From the listing below, pick out each line with the word "vars".

━━━ DATA UNDER STUDY ━━━

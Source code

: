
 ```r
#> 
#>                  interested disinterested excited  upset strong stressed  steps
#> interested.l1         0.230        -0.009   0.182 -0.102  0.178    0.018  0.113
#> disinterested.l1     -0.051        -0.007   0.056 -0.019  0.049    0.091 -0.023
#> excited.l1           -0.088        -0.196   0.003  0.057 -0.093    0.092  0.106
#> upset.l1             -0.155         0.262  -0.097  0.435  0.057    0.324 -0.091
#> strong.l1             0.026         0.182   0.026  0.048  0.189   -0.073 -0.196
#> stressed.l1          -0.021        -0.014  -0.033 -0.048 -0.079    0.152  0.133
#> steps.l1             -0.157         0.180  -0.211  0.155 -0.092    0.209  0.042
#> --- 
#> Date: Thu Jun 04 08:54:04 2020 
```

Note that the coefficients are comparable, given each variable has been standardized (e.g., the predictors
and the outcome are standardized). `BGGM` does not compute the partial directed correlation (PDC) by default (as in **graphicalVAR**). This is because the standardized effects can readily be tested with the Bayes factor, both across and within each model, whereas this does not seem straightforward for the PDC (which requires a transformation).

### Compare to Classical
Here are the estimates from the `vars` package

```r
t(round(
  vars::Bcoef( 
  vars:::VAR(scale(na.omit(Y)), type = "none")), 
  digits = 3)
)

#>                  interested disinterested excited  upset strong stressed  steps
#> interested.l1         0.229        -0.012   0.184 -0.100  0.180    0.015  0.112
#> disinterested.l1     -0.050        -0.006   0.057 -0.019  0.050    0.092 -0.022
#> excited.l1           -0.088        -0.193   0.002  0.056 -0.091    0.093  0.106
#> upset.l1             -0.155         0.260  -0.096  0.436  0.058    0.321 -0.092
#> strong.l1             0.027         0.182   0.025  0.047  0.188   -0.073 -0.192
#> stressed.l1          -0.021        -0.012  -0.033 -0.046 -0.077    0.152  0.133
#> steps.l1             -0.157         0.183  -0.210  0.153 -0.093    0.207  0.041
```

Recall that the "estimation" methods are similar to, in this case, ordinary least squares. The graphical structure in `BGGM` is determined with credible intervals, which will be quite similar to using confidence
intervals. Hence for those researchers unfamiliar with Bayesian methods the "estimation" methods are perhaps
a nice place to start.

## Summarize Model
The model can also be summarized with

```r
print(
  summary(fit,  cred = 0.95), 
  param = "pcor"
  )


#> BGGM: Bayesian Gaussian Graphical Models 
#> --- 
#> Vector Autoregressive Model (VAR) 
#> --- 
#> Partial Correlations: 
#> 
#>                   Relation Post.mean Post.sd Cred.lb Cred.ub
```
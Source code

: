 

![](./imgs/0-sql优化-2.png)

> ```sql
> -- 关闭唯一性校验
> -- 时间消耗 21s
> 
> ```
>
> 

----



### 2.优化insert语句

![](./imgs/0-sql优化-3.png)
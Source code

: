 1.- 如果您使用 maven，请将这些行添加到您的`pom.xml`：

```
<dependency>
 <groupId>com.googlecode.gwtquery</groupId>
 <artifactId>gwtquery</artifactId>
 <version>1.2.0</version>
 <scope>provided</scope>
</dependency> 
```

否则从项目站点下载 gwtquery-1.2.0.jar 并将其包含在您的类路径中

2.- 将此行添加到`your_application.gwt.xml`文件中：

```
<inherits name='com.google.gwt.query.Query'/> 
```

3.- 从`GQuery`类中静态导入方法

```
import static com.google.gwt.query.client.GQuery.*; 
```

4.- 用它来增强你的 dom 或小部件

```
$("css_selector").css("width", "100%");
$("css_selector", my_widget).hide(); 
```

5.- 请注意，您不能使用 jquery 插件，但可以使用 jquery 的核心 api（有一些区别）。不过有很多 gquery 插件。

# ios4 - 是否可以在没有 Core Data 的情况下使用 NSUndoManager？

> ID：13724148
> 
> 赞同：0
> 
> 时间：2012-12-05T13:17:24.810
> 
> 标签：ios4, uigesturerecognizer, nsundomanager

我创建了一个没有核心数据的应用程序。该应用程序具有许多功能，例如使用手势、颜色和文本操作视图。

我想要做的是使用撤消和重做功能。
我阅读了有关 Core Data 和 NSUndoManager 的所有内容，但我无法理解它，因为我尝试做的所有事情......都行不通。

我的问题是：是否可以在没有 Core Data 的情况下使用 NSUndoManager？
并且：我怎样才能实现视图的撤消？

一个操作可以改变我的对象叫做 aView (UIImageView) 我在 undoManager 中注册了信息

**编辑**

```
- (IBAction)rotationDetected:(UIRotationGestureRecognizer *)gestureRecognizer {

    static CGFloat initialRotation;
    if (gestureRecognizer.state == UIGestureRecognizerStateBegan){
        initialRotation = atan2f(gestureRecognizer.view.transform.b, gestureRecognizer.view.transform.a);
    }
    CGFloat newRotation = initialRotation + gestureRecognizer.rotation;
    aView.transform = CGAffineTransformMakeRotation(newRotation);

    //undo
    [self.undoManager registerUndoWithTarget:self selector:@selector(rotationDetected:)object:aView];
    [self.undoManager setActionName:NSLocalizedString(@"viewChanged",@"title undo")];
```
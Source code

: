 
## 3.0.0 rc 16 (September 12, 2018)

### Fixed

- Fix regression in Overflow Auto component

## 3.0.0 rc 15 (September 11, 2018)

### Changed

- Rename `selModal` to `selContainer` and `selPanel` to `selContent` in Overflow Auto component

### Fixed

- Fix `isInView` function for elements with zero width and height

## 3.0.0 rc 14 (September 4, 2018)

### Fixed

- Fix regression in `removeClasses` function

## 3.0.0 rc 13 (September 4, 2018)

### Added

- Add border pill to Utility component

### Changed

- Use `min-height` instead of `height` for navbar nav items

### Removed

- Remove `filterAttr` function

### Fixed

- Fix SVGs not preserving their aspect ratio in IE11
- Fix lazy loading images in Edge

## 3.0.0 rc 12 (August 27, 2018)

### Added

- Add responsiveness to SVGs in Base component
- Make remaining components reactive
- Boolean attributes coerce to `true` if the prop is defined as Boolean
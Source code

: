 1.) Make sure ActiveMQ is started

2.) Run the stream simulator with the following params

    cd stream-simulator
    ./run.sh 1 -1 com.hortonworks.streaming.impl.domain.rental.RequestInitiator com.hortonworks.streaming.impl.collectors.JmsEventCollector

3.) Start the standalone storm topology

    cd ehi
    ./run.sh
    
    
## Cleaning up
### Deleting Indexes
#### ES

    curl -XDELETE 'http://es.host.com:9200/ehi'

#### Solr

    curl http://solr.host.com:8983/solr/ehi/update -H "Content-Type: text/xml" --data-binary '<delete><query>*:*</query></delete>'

━━━

_SOLUTION TO THIS TASK_
Here are the estimates from the `vars` package
  vars::Bcoef( 
  vars:::VAR(scale(na.omit(Y)), type = "none")), 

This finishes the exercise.